• [Work to be completed]: Across the following data, how many lines include the string "example"? Reply with the number and nothing more.
↓
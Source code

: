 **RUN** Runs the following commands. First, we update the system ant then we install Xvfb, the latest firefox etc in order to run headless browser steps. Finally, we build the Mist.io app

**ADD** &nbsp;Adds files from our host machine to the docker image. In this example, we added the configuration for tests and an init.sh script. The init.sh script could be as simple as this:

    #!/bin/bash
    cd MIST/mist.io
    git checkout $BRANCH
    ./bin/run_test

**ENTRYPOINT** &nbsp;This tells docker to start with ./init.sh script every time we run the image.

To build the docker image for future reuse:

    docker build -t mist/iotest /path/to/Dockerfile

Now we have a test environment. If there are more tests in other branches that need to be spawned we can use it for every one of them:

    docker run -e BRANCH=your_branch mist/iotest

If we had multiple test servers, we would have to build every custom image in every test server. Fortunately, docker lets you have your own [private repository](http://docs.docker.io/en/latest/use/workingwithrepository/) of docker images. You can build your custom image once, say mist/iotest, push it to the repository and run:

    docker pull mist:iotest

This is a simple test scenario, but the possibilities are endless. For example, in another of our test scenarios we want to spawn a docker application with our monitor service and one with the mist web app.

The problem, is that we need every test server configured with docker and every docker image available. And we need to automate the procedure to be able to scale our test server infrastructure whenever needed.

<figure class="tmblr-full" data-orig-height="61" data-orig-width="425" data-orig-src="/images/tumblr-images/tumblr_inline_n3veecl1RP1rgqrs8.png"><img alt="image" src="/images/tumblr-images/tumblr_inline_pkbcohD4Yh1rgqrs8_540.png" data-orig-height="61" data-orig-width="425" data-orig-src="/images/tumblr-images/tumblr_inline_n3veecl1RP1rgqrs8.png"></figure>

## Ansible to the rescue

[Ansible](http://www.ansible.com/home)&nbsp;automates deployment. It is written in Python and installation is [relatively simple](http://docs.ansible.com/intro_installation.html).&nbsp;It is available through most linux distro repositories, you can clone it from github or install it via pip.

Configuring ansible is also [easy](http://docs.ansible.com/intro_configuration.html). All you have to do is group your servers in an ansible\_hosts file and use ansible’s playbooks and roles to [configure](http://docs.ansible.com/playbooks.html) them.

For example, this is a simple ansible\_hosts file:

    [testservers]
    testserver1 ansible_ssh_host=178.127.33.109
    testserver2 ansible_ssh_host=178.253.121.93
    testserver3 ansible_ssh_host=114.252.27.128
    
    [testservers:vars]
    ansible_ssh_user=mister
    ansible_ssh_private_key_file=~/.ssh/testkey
↑
• [Response area]: 3